Notice that 4 nodes tolerate the same single failure as 3 — the extra node buys you nothing and costs you another machine to coordinate, so you always pick odd. The deeper reason for the majority rule is preventing split-brain: if a network partition splits the cluster, at most one side can hold a majority, so at most one side can elect a leader and accept writes. The minority side, unable to reach quorum, correctly refuses to act. That's the whole point — it's better for the minority to stop than for both halves to proceed and fork the data.
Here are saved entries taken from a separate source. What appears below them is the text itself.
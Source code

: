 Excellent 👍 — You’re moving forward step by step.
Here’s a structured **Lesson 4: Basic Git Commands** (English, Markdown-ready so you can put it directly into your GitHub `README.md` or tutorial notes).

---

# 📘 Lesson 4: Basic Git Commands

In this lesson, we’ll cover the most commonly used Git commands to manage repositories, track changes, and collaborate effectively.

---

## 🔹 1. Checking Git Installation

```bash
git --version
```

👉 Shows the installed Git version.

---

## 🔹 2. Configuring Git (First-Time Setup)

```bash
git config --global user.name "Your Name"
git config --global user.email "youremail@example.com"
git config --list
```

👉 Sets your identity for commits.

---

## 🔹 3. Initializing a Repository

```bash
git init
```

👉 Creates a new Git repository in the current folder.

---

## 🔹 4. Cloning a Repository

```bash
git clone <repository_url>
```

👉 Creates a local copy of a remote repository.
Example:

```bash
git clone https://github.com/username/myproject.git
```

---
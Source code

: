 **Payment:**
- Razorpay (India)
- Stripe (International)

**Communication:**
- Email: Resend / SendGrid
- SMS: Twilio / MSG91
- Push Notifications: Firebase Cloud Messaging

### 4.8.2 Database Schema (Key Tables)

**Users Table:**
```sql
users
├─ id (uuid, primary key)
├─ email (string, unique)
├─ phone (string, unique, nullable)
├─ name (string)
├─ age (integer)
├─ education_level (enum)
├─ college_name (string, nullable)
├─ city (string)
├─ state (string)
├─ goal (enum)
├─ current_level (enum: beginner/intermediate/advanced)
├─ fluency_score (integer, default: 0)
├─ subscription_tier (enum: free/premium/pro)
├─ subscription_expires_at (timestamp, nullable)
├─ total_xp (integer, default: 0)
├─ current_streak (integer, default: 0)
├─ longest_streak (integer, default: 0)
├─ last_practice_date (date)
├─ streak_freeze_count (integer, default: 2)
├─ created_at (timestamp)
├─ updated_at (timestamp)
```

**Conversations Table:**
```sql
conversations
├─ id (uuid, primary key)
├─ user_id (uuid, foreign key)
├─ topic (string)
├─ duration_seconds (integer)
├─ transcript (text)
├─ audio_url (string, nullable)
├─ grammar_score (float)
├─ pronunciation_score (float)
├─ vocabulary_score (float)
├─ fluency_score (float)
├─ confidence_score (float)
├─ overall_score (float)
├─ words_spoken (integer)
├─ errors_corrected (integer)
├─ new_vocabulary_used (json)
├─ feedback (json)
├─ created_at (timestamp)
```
Consensus protects against split-brain only if you actually run a quorum. The most common self-inflicted outage is running an even number of coordination nodes, or spreading exactly two across two data centers — then a single partition leaves neither side with a majority and the whole system halts, or (worse, with a misconfiguration) both sides act. Run odd-sized ensembles, and if you span data centers, think hard about where the majority can survive a site loss. The math isn't optional; it's the guarantee.

What to carry away

Agreement under failure is the hard problem at the bottom of distributed systems, and it's solved by a small set of ideas. ZooKeeper packages them into a coordination service — znodes, ephemeral nodes, and watches — that systems like Kafka and HBase lean on for leader election, membership, and configuration instead of building consensus themselves. Underneath, consensus algorithms (Paxos, and the more understandable Raft with its leader election and majority-committed replicated log) provide the actual guarantee. And the recurring rule everything reduces to is the quorum: a majority must agree, which is why clusters are odd-sized and why a partitioned minority correctly stops rather than risking split-brain.

You may never implement Raft, but you operate systems that depend on it daily. Knowing why your coordination layer wants three or five nodes, why a two-node setup is a trap, and why a partition makes the minority go quiet turns a class of baffling outages into expected behavior. It's the foundation under Kafka, HBase, and every cluster that has to pick a leader and mean it.